* Task description
Beneath this instruction is a listing. Transcribe from it only the stretch from the line with "- User permissions" through the line with "- ON DELETE/ ON UPDATE clauses", both end lines included, exactly as written.
---------- Input data
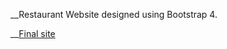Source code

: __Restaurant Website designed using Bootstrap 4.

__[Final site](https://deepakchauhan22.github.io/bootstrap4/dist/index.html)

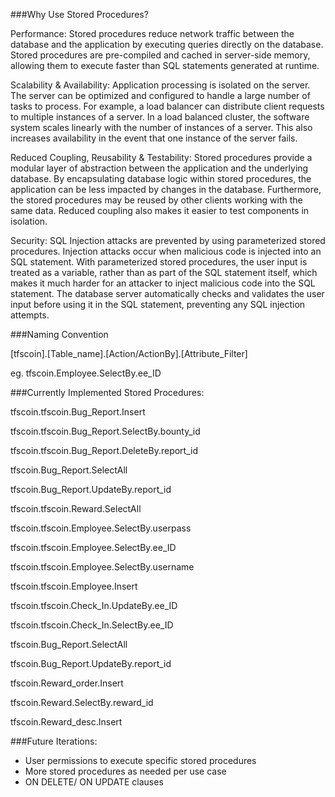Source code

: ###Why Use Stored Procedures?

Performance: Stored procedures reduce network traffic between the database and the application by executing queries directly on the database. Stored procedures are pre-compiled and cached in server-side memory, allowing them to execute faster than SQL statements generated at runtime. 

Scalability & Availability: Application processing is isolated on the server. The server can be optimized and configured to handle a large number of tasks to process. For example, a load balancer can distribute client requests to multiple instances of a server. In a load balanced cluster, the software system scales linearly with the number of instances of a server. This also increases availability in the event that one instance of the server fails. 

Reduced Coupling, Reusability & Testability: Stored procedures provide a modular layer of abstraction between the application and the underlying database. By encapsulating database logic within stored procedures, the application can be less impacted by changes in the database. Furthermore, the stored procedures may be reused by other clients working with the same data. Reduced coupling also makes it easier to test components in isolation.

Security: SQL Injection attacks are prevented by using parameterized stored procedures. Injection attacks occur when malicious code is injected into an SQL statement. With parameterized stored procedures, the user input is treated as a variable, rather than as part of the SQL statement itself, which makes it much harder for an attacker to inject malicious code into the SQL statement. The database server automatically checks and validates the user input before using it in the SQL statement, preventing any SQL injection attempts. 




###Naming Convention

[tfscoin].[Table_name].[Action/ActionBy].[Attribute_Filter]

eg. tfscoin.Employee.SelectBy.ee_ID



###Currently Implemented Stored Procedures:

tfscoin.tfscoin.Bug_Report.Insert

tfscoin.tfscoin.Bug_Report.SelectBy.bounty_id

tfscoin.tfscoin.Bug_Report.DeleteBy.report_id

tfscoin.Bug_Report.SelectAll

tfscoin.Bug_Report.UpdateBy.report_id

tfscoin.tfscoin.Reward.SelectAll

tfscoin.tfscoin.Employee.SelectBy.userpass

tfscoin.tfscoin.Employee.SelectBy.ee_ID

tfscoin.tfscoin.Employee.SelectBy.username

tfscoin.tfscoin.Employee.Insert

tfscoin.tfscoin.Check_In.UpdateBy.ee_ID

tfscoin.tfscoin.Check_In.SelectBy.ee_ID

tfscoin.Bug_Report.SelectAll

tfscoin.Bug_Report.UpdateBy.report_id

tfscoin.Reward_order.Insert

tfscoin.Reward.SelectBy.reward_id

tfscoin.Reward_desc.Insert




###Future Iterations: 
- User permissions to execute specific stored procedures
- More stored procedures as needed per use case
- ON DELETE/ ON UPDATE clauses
--------------------
---------- Input data
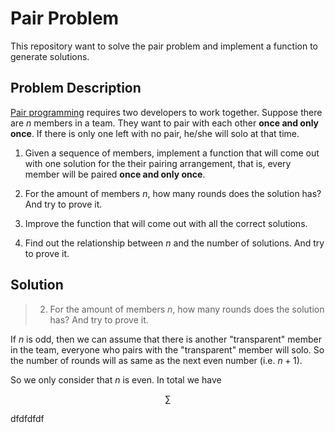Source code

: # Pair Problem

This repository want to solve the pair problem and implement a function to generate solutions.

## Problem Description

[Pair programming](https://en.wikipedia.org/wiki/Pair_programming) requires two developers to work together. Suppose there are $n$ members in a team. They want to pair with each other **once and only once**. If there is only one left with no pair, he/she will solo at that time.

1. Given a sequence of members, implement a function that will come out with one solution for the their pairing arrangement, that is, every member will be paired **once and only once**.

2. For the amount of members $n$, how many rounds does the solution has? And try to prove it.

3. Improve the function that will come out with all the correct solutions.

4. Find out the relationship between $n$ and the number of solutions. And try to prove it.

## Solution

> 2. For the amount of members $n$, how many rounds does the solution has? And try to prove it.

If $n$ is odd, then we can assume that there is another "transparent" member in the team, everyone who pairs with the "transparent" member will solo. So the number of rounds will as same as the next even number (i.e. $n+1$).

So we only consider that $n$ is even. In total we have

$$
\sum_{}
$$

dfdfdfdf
--------------------
* Exercise result
- User permissions to execute specific stored procedures
- More stored procedures as needed per use case
- ON DELETE/ ON UPDATE clauses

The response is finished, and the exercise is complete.